*** SUPPLIED MATERIAL ***

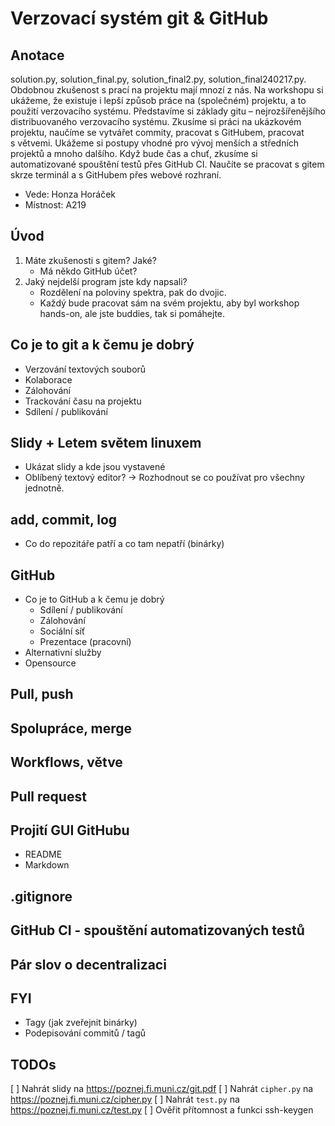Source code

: Verzovací systém git & GitHub
=============================

## Anotace

solution.py, solution_final.py, solution_final2.py, solution_final240217.py.
Obdobnou zkušenost s prací na projektu mají mnozí z nás. Na workshopu si ukážeme,
že existuje i lepší způsob práce na (společném) projektu, a to použití verzovacího systému.
Představíme si základy gitu – nejrozšířenějšího distribuovaného verzovacího
systému. Zkusíme si práci na ukázkovém projektu, naučíme se vytvářet commity,
pracovat s GitHubem, pracovat s větvemi. Ukážeme si postupy vhodné pro vývoj
menších a středních projektů a mnoho dalšího. Když bude čas a chuť, zkusíme
si automatizované spouštění testů přes GitHub CI. Naučíte se pracovat s gitem
skrze terminál a s GitHubem přes webové rozhraní.

* Vede: Honza Horáček
* Místnost: A219

## Úvod

1. Máte zkušenosti s gitem? Jaké?
   - Má někdo GitHub účet?
2. Jaký nejdelší program jste kdy napsali?
   - Rozdělení na poloviny spektra, pak do dvojic.
   - Každý bude pracovat sám na svém projektu, aby byl workshop hands-on, ale
     jste buddies, tak si pomáhejte.

## Co je to git a k čemu je dobrý

* Verzování textových souborů
* Kolaborace
* Zálohování
* Trackování času na projektu
* Sdílení / publikování

## Slidy + Letem světem linuxem

* Ukázat slidy a kde jsou vystavené
* Oblíbený textový editor? → Rozhodnout se co používat pro všechny jednotně.

## add, commit, log

* Co do repozitáře patří a co tam nepatří (binárky)

## GitHub

* Co je to GitHub a k čemu je dobrý
  - Sdílení / publikování
  - Zálohování
  - Sociální síť
  - Prezentace (pracovní)
* Alternativní služby
* Opensource

## Pull, push

## Spolupráce, merge

## Workflows, větve

## Pull request

## Projití GUI GitHubu

* README
* Markdown

## .gitignore

## GitHub CI - spouštění automatizovaných testů

## Pár slov o decentralizaci

## FYI

* Tagy (jak zveřejnit binárky)
* Podepisování commitů / tagů

## TODOs

[ ] Nahrát slidy na <https://poznej.fi.muni.cz/git.pdf>
[ ] Nahrát `cipher.py` na <https://poznej.fi.muni.cz/cipher.py>
[ ] Nahrát `test.py` na <https://poznej.fi.muni.cz/test.py>
[ ] Ověřit přítomnost a funkci ssh-keygen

*** End of SUPPLIED MATERIAL ***

= TRY IT =
The required answer is each line of the entries containing the string "systému".

= ANSWER TO THE EXERCISE =
že existuje i lepší způsob práce na (společném) projektu, a to použití verzovacího systému.
systému. Zkusíme si práci na ukázkovém projektu, naučíme se vytvářet commity,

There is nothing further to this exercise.